__Assigned task__.
The first line of the data below and every line after it, through the one with "innovative learning techniques.", must be transcribed without change.

__Information supplied__.
BEGIN
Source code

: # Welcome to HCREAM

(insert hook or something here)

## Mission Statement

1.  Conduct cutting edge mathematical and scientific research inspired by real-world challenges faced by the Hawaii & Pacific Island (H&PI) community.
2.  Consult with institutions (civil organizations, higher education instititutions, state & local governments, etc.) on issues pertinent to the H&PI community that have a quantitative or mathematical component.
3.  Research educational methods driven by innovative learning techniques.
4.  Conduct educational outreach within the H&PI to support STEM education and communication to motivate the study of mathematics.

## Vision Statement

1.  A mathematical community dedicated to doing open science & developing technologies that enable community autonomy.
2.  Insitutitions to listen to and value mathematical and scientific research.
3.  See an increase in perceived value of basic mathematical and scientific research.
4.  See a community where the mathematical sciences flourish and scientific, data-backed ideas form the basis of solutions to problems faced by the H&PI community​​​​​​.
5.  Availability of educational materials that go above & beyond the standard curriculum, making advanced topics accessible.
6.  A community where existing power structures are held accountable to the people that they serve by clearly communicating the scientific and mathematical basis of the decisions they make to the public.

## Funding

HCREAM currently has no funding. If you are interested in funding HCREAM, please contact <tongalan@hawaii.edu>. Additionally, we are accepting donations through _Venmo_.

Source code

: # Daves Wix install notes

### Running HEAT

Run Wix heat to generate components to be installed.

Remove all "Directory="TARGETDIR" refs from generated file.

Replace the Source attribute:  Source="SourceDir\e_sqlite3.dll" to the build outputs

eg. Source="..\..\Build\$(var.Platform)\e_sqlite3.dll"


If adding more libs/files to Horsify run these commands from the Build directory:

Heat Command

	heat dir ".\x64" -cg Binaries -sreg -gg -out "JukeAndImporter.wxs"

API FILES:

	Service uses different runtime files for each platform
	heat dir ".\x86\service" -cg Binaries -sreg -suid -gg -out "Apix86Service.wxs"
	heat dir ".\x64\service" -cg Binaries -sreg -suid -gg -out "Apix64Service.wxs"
END
__Problem solution__.
Source code

: # Welcome to HCREAM

(insert hook or something here)

## Mission Statement

1.  Conduct cutting edge mathematical and scientific research inspired by real-world challenges faced by the Hawaii & Pacific Island (H&PI) community.
2.  Consult with institutions (civil organizations, higher education instititutions, state & local governments, etc.) on issues pertinent to the H&PI community that have a quantitative or mathematical component.
3.  Research educational methods driven by innovative learning techniques.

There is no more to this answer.